The optical characteristics of tank sights are actually like binoculars, and its magnification can be defined by the ratio of the focal length of objective lens to the focal length of eyepiece lens, or the ratio of the effective objective lens diameter to the exit pupil diameter.
M=f_objective/f_eyepiece =D/d
But most parameters such as the focal length or lens diameter of military AFV sights are confidential. Therefore, we can use the original definition of magnification, that is, how large or small a object can be reproduced on the image plane (the degree to which the object being viewed is enlarged) to calculate an approximate value.
The dimension of the object that a sight can observe generally depends on how wide the field of view is. The field of view is inversely proportional to magnification, that is, lower magnification expands it and higher magnification narrows it.
For example, at a specific observation distance, the image dimension observed at a high magnification M_h is M_l/M_h times the image size at a low magnification M_l.
In order to calculate a specific magnification, it can be simplified to the following formula
M_(low for WFoV)=D_(image dimension for NFoV)/D_(image dimension for WFoV) ×M_(high for NFoV)
The Castor thermal camera used by the AMX-40 is a dual field-of-view thermal imager.

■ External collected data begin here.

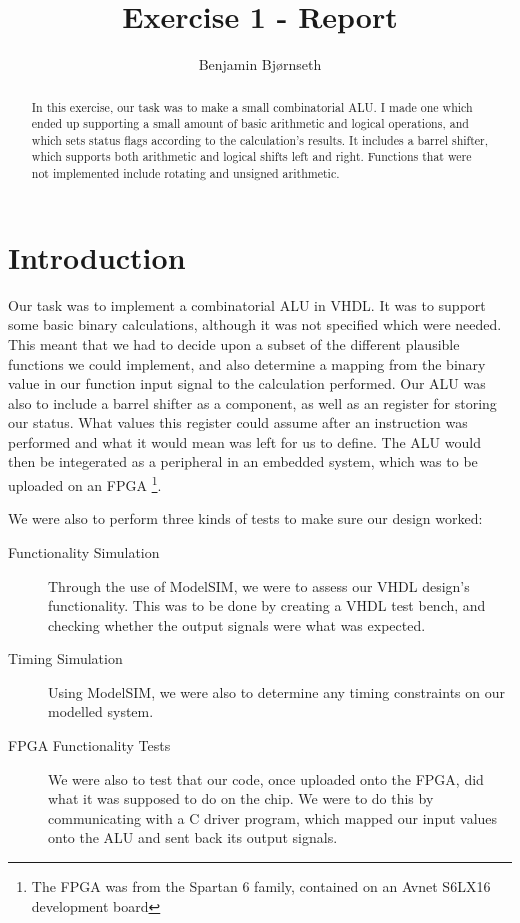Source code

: \documentclass{article}
\title{Exercise 1 - Report}
\author{Benjamin Bj\o rnseth}
\begin{document}
\maketitle 
\begin{abstract}
In this exercise, our task was to make a small combinatorial ALU. I made one which ended up supporting a small amount of basic arithmetic and logical operations, and which sets status flags according to the calculation's results. It includes a barrel shifter, which supports both arithmetic and logical shifts left and right. Functions that were not implemented include rotating and unsigned arithmetic.
\end{abstract}

\section{Introduction}
\label{sec:introduction}
Our task was to implement a combinatorial ALU in VHDL. It was to support some basic binary calculations, although it was not specified which were needed. This meant that we had to decide upon a subset of the different plausible functions we could implement, and also determine a mapping from the binary value in our function input signal to the calculation performed. Our ALU was also to include a barrel shifter as a component, as well as an register for storing our status. What values this register could assume after an instruction was performed and what it would mean was left for us to define. The ALU would then be integerated as a peripheral in an embedded system, which was to be uploaded on an FPGA \footnote{The FPGA was from the Spartan 6 family, contained on an Avnet S6LX16 development board}. 

We were also to perform three kinds of tests to make sure our design worked:
\begin{description}
\item[Functionality Simulation] Through the use of ModelSIM, we were to assess our VHDL design's functionality. This was to be done by creating a VHDL test bench, and checking whether the output signals were what was expected.
\item[Timing Simulation] Using ModelSIM, we were also to determine any timing constraints on our modelled system.
\item[FPGA Functionality Tests] We were also to test that our code, once uploaded onto the FPGA, did what it was supposed to do on the chip. We were to do this by communicating with a C driver program, which mapped our input values onto the ALU and sent back its output signals.
\end{description}
\end{document}
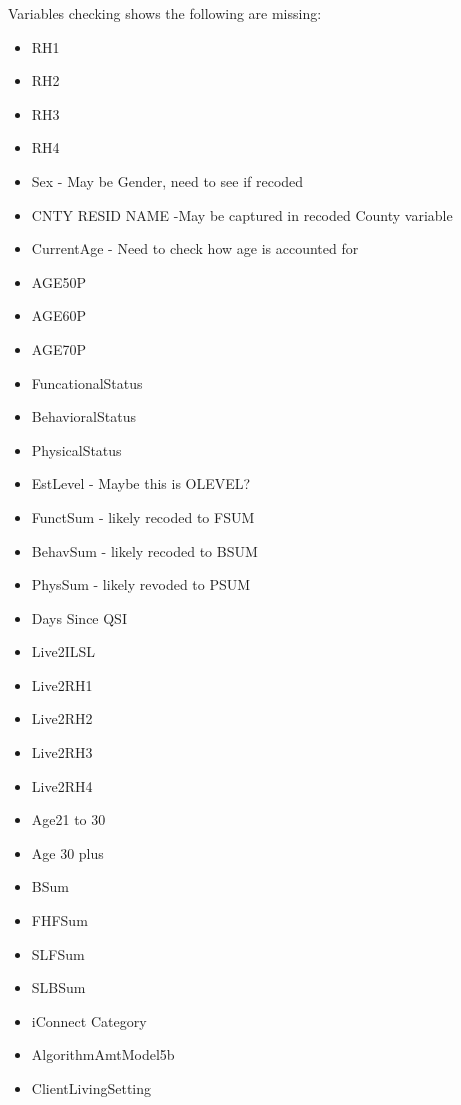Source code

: \documentclass[12pt, letterpaper]{article}
\begin{document}
Variables checking shows the following are missing:\\
\begin{itemize}\\
\noindent \textbf{Possibly already included, or may need to be considered.}
	\item RH1
	\item RH2
	\item RH3
	\item RH4
	\item Sex - May be Gender, need to see if recoded
	\item CNTY RESID NAME -May be captured in recoded County variable
	\item CurrentAge - Need to check how age is accounted for
	\item AGE50P
	\item AGE60P
	\item AGE70P
	\item FuncationalStatus
	\item BehavioralStatus
	\item PhysicalStatus
	\item EstLevel - Maybe this is OLEVEL?
	\item FunctSum - likely recoded to FSUM
	\item BehavSum - likely recoded to BSUM
	\item PhysSum - likely revoded to PSUM
	\item Days Since QSI
	\item Live2ILSL
	\item Live2RH1
	\item Live2RH2
	\item Live2RH3
	\item Live2RH4
	\item Age21 to 30
	\item Age 30 plus
	\item BSum
	\item FHFSum
	\item SLFSum
	\item SLBSum
	\item iConnect Category
	\item AlgorithmAmtModel5b
	\item ClientLivingSetting\\
	

\end{itemize}
\end{document}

The following diagram is a typical step-zoom dual-field optical system, which uses different lens arrangements to change the focal length to provide different magnifications (rather than continuous zoom).
Thomson-TRT has designed three lens configurations for Castor for different applications, and the Castor/DIVT-16 system used by AMX-40/AMX-30B2 Brenus is variant 1.
Spoiler
The Castor thermal camera provides x2 electronic zoom. Other sources indicate that the DIVT-16 has a maximum magnification of x20, so the optical high magnification of the Castor is x10.
Spoiler
The approximate value of low magnification can be solved as follows:
Now if assume the object distance = 100 meters, then the given horizontal field in narrow FoV is 71 mils (NATO) and the given horizontal field in wide FoV is 160 mils (NATO).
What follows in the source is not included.